Arrêtons-nous un instant, au cœur de cette histoire palpitante, pour rendre un dernier hommage aux étoiles mortes au champ d’honneur de l’évolution. Ces mères-porteuses pleine d’abnégation, qui ont tout sacrifié à leurs enfants.

-Amen ! -Attends, tu es incorrigible ! je tiens à leur dédier un petit poème de ma composition : Comme des roses sans pétales ayant perdu leur splendeur Tourbillonnent les pulsars sur leurs noyaux effondrés Sombrent les trous noirs dans la gravité Pleurent les naines blanches, dénudées en avalanche Mais de leurs robes rutilantes, de leurs lambeaux arrachés

Marée fertile et abondante, dentelles irisées L’Espace et le Temps Préparent un Grand Lit Brodé… Ce Lit accueillera les Merveilleux Amants d’une nouvelle Super Production, dont on

parle déjà chez les Peoples. Seules ont filtré quelques bribes d’informations. C’est un scoop en quelque sorte : « Dans le mitan du lit, la rivière est profonde Tous les chevaux du roi pourront y boire ensemble… » …. Mais chut ! Pas d’indiscrétion ! -Tu es incroyable et anachronique, tout de même, avec tes citations ! Dans un temps

où il n’y a ni lit, ni rivière, pas plus que de chevaux et de rois ! -J’anticipe ! voilà tout !… à présent tournons la page du Grand Livre… Notre abattement fut de courte durée. Et notre progéniture, elle, était bien loin d’être à

bout de souffle. Nés des étoiles-soleils, nos noyaux-briques se comportaient comme tous jeunes gens

qui échappent à leur famille : ils formaient des bandes chahuteuses qui ne désirent rien tant que se dépenser. Quoi de mieux qu’une fête, pour fédérer les énergies !

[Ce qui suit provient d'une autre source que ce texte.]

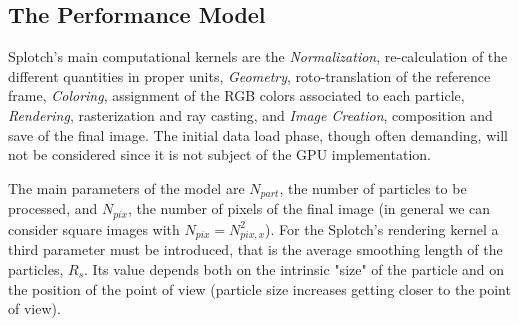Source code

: \documentclass[11pt]{article}
\begin{document}
\subsection{The Performance Model}

Splotch's main computational kernels are the {\it Normalization}, re-calculation
of the different quantities in proper units, {\it Geometry}, roto-translation 
of the reference frame, {\it Coloring}, assignment of the RGB colors associated to each 
particle,  {\it Rendering},
rasterization and ray casting, 
and {\it Image Creation}, composition and save of 
the final image. The initial data load phase, though often demanding, will not be considered
since it is not subject of the GPU implementation.

The main parameters of the model are $N_{part}$, the number of particles
to be processed, and $N_{pix}$, the number of pixels of the final image
(in general we can consider square images with $N_{pix}=N_{pix,x}^2$). For 
the Splotch's rendering kernel a third parameter must be introduced, 
that is the average smoothing length of the particles,
$R_s$. Its value depends both on the intrinsic "size" of the particle
and on the position of the point of view (particle size increases getting closer to 
the point of view).


\end{document}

As-tu remarqué ? L’Univers adore les fêtes ! Et voilà que s’organisent des bals gigantesques, sur les scènes intersidérales. Moulés dans leurs gaines, gelés dans leurs gemmes, les cristaux, les gaz, déclenchent

des torrents de jazz et s’articule bientôt un vaste opéra-rock. Un super-concert se met en place. Attention ! Ça va commencer !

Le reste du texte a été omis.